--- Entries shown Enclosed Below ---

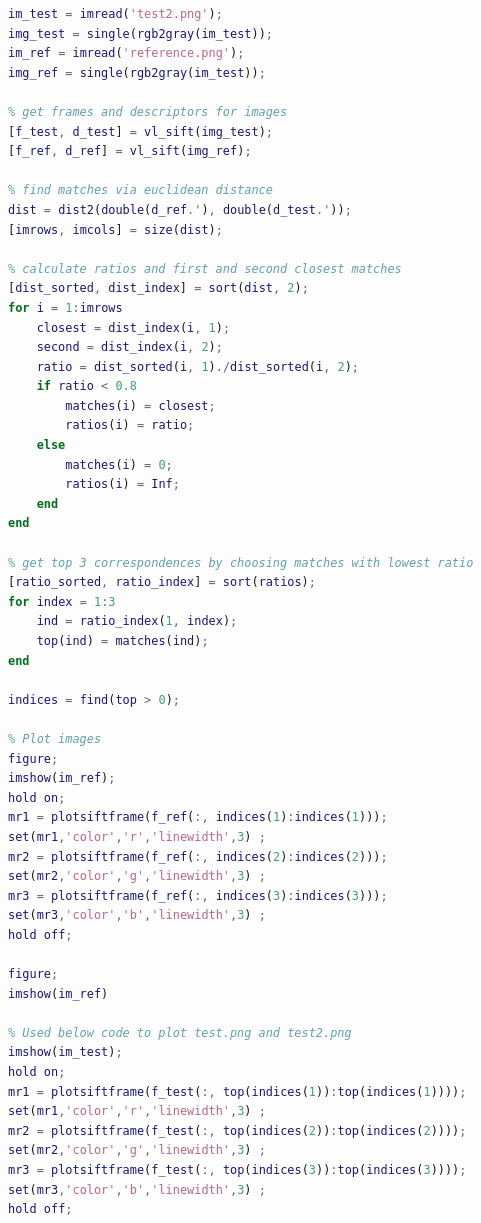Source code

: \documentclass{csc_assignment4}
\begin{document}
\begin{description}
\begin{enumerate}[label=(\alph*)]
\begin{lstlisting}[language=MATLAB]
% read images and grayscale
im_test = imread('test2.png');
img_test = single(rgb2gray(im_test));
im_ref = imread('reference.png');
img_ref = single(rgb2gray(im_test));

% get frames and descriptors for images
[f_test, d_test] = vl_sift(img_test);
[f_ref, d_ref] = vl_sift(img_ref);

% find matches via euclidean distance
dist = dist2(double(d_ref.'), double(d_test.'));
[imrows, imcols] = size(dist);

% calculate ratios and first and second closest matches
[dist_sorted, dist_index] = sort(dist, 2);
for i = 1:imrows
    closest = dist_index(i, 1);
    second = dist_index(i, 2);
    ratio = dist_sorted(i, 1)./dist_sorted(i, 2);
    if ratio < 0.8
        matches(i) = closest;
        ratios(i) = ratio;
    else
        matches(i) = 0;
        ratios(i) = Inf;
    end
end

% get top 3 correspondences by choosing matches with lowest ratio
[ratio_sorted, ratio_index] = sort(ratios);
for index = 1:3
    ind = ratio_index(1, index);
    top(ind) = matches(ind);
end

indices = find(top > 0);

% Plot images
figure;
imshow(im_ref);
hold on;
mr1 = plotsiftframe(f_ref(:, indices(1):indices(1))); 
set(mr1,'color','r','linewidth',3) ;
mr2 = plotsiftframe(f_ref(:, indices(2):indices(2))); 
set(mr2,'color','g','linewidth',3) ;
mr3 = plotsiftframe(f_ref(:, indices(3):indices(3))); 
set(mr3,'color','b','linewidth',3) ;
hold off;  

figure;
imshow(im_ref)

% Used below code to plot test.png and test2.png
imshow(im_test);
hold on;
mr1 = plotsiftframe(f_test(:, top(indices(1)):top(indices(1))));
set(mr1,'color','r','linewidth',3) ;
mr2 = plotsiftframe(f_test(:, top(indices(2)):top(indices(2)))); 
set(mr2,'color','g','linewidth',3) ;
mr3 = plotsiftframe(f_test(:, top(indices(3)):top(indices(3)))); 
set(mr3,'color','b','linewidth',3) ;
hold off;



\end{lstlisting}
\end{enumerate}
\end{description}
\end{document}
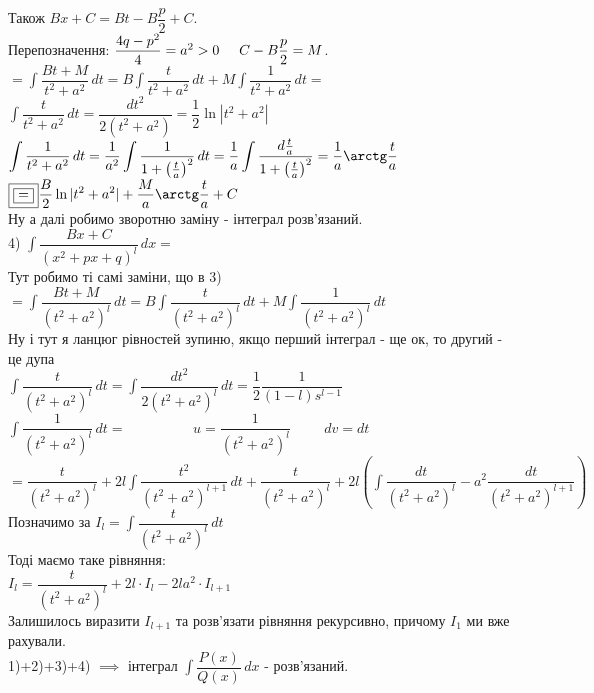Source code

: \documentclass[a4paper, 10pt]{article}
\def\huge{\displaystyle}
\theoremstyle{theoremdd}
\theoremstyle{theoremdd}
\theoremstyle{theoremdd}
\theoremstyle{theoremdd}
\theoremstyle{theoremdd}
\theoremstyle{theoremdd}
\theoremstyle{theoremdd}
\theoremstyle{theoremdd}
\theoremstyle{theoremdd}
\begin{document}
Також $Bx+C = Bt - B\dfrac{p}{2} + C$.\\
Перепозначення: $\dfrac{4q-p^2}{4} = a^2 > 0 \hspace{0.5cm} C - B \dfrac{p}{2} = M$.\\
$\boxed{=} \huge \int \dfrac{Bt + M}{t^2 + a^2}\,dt = B \int \dfrac{t}{t^2+a^2}\,dt + M \int \dfrac{1}{t^2+a^2}\,dt \boxed{\boxed{=}}$\\
$\huge \int \dfrac{t}{t^2+a^2}\,dt = \dfrac{dt^2}{2(t^2+a^2)} = \dfrac{1}{2} \ln|t^2+a^2|$\\
$\huge \int \dfrac{1}{t^2+a^2}\,dt = \dfrac{1}{a^2} \int \dfrac{1}{1 + \left(\frac{t}{a}\right)^2}\,dt = \dfrac{1}{a} \int \dfrac{d \frac{t}{a}}{1 + \left(\frac{t}{a}\right)^2} = \dfrac{1}{a} \arctg \dfrac{t}{a}$\\
$\boxed{\boxed{=}} \huge \frac{B}{2} \ln|t^2+a^2| + \frac{M}{a} \arctg \frac{t}{a} + C$\\
Ну а далі робимо зворотню заміну - інтеграл розв'язаний.
\bigskip \\
4) $\huge \int \dfrac{Bx+C}{(x^2+px+q)^l}\,dx \boxed{=}$\\
Тут робимо ті самі заміни, що в 3)\\
$\boxed{=} \huge \int \dfrac{Bt+M}{(t^2+a^2)^l}\,dt = B \int \dfrac{t}{(t^2+a^2)^l} \,dt + M \int \dfrac{1}{(t^2+a^2)^l}\,dt$\\
Ну і тут я ланцюг рівностей зупиню, якщо перший інтеграл - ще ок, то другий - це дупа\\
$\huge \int \dfrac{t}{(t^2+a^2)^l}\,dt = \int \dfrac{dt^2}{2(t^2+a^2)^l}\,dt = \dfrac{1}{2} \dfrac{1}{(1-l)s^{l-1}}$ \bigskip \\
$\huge \int \dfrac{1}{(t^2+a^2)^l}\,dt \boxed{=} \hspace{2cm} u = \dfrac{1}{(t^2+a^2)^l} \hspace{1cm} dv = dt$\\
$\boxed{=} \huge \dfrac{t}{(t^2+a^2)^l} + 2l \int \dfrac{t^2}{(t^2+a^2)^{l+1}}\,dt + \dfrac{t}{(t^2+a^2)^l} + 2l \left(\int \dfrac{dt}{(t^2+a^2)^l} - a^2 \dfrac{dt}{(t^2+a^2)^{l+1}} \right)$\\
Позначимо за $I_l = \huge \int \dfrac{t}{(t^2+a^2)^l}\,dt$\\
Тоді маємо таке рівняння:\\
$I_l = \dfrac{t}{(t^2+a^2)^l} + 2l \cdot I_l - 2la^2 \cdot I_{l+1}$\\
Залишилось виразити $I_{l+1}$ та розв'язати рівняння рекурсивно, причому $I_1$ ми вже рахували.
\bigskip \\
1)+2)+3)+4) $\implies$ інтеграл $\huge\int \dfrac{P(x)}{Q(x)}\,dx$ - розв'язаний.
\end{document}
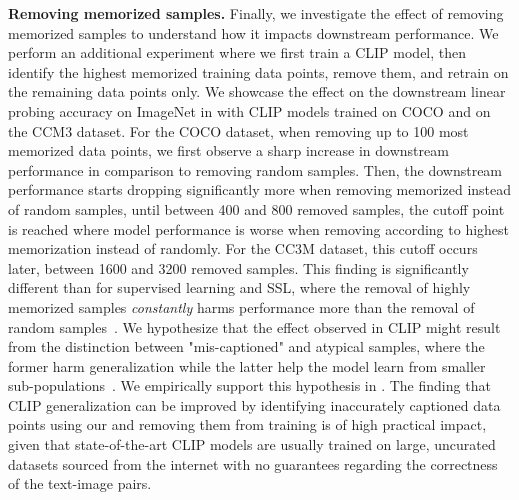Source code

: \textbf{Removing memorized samples.}
Finally, we investigate the effect of removing memorized samples to understand how it impacts downstream performance. We
perform an additional experiment where we first train a CLIP model, then identify the highest memorized training data points, remove them, and retrain on the remaining data points only. 
We showcase the effect on the downstream linear probing accuracy on ImageNet in  with CLIP models trained on COCO and on the CCM3 dataset. For the COCO dataset,
when removing up to 100 most memorized data points, we first observe a sharp increase in downstream performance in comparison to removing random samples. 
Then, the downstream performance starts dropping significantly more when removing memorized instead of random samples, until between 400 and 800 removed samples, the cutoff point is reached where model performance is worse when removing according to highest memorization instead of randomly.
For the CC3M dataset, this cutoff occurs later, between 1600 and 3200 removed samples.
This finding is significantly different than for supervised learning and SSL, where the removal of highly memorized samples \textit{constantly} harms performance more than the removal of random samples~\citep{feldman2020does,wang2024memorization}.
We hypothesize that the effect observed in CLIP might result from the distinction between "mis-captioned" and atypical samples, where the former harm generalization while the latter help the model learn from smaller sub-populations~\citep{feldman2020does}. We empirically support this hypothesis in .
The finding that CLIP generalization can be improved by identifying inaccurately captioned data points using our \ours and removing them from training is of high practical impact, given that state-of-the-art CLIP models are usually trained on large, uncurated datasets sourced from the internet with no guarantees regarding the correctness of the text-image pairs.

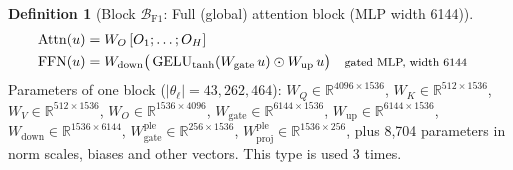 \documentclass[10pt,a4paper]{article}
\newcommand{\op}[1]{\operatorname{#1}}
\theoremstyle{definition}
\newtheorem{definition}{Definition}[section]
\begin{document}
\begin{definition}[Block $\mathcal{B}_{\mathrm{F1}}$: Full (global) attention block (MLP width 6144)]
\begin{align*}
  \op{Attn}(u) &= W_O\,[O_1;\dots;O_H] \\
  \op{FFN}(u) &= W_{\mathrm{down}}\big(\op{GELU}_{\tanh}(W_{\mathrm{gate}}\,u)\odot W_{\mathrm{up}}\,u\big) && \text{\footnotesize gated MLP, width 6144}
\end{align*}
Parameters of one block ($|\theta_\ell|=43{,}262{,}464$): $W_Q\in\mathbb{R}^{4096\times1536}$, $W_K\in\mathbb{R}^{512\times1536}$, $W_V\in\mathbb{R}^{512\times1536}$, $W_O\in\mathbb{R}^{1536\times4096}$, $W_{\mathrm{gate}}\in\mathbb{R}^{6144\times1536}$, $W_{\mathrm{up}}\in\mathbb{R}^{6144\times1536}$, $W_{\mathrm{down}}\in\mathbb{R}^{1536\times6144}$, $W^{\mathrm{ple}}_{\mathrm{gate}}\in\mathbb{R}^{256\times1536}$, $W^{\mathrm{ple}}_{\mathrm{proj}}\in\mathbb{R}^{1536\times256}$, plus 8,704 parameters in norm scales, biases and other vectors. This type is used 3 times.
\end{definition}
\end{document}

--- End of Enclosed Entries shown ---

Return all lines of the material above in which "imrows" occurs.

Answer to the exercise ->
[imrows, imcols] = size(dist);
for i = 1:imrows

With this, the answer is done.